Please say how many lines in the entries below hold the string "Stage", with no other words.

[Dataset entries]
########
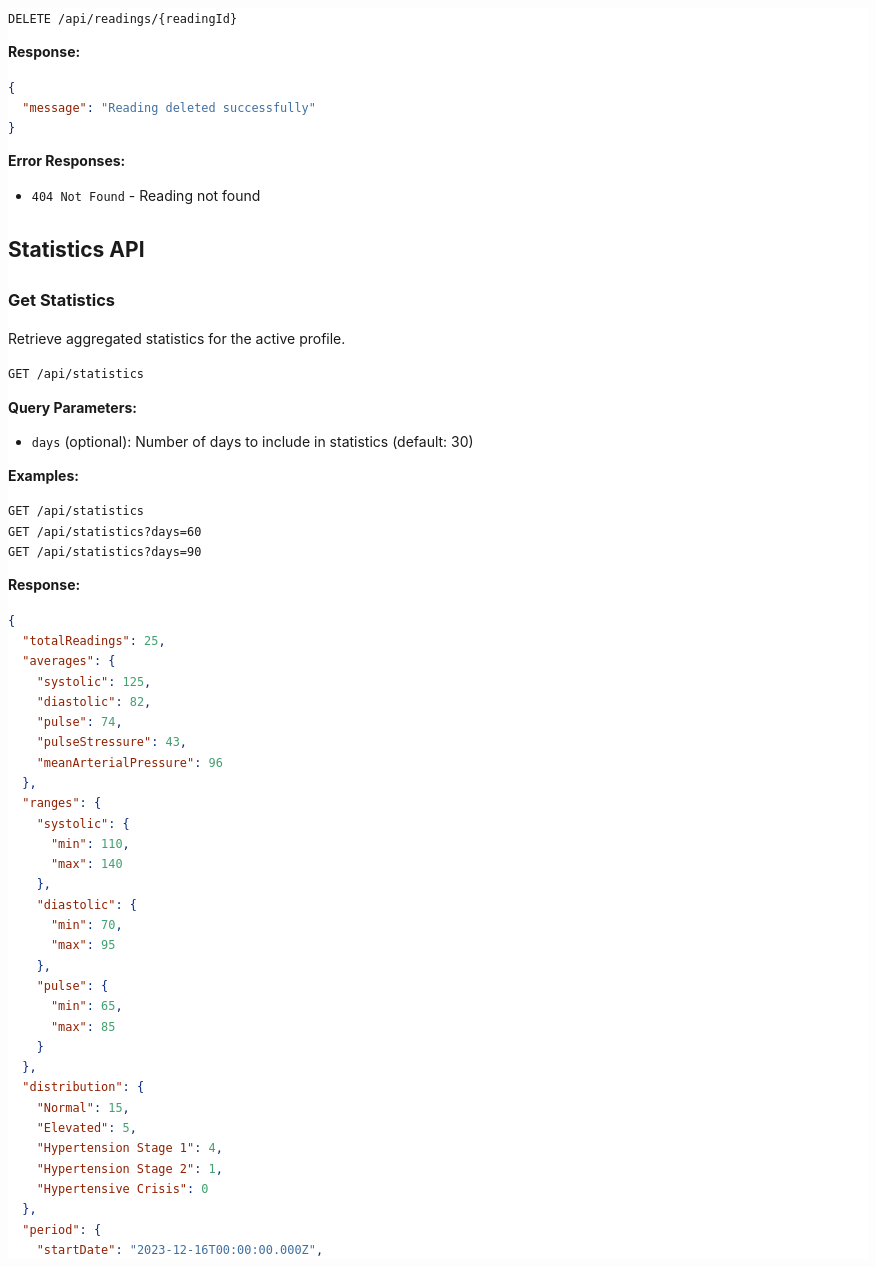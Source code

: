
 ```http
DELETE /api/readings/{readingId}
```

**Response:**
```json
{
  "message": "Reading deleted successfully"
}
```

**Error Responses:**
- `404 Not Found` - Reading not found

## Statistics API

### Get Statistics
Retrieve aggregated statistics for the active profile.

```http
GET /api/statistics
```

**Query Parameters:**
- `days` (optional): Number of days to include in statistics (default: 30)

**Examples:**
```http
GET /api/statistics
GET /api/statistics?days=60
GET /api/statistics?days=90
```

**Response:**
```json
{
  "totalReadings": 25,
  "averages": {
    "systolic": 125,
    "diastolic": 82,
    "pulse": 74,
    "pulseStressure": 43,
    "meanArterialPressure": 96
  },
  "ranges": {
    "systolic": {
      "min": 110,
      "max": 140
    },
    "diastolic": {
      "min": 70,
      "max": 95
    },
    "pulse": {
      "min": 65,
      "max": 85
    }
  },
  "distribution": {
    "Normal": 15,
    "Elevated": 5,
    "Hypertension Stage 1": 4,
    "Hypertension Stage 2": 1,
    "Hypertensive Crisis": 0
  },
  "period": {
    "startDate": "2023-12-16T00:00:00.000Z",
```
########
- Exercise result -
2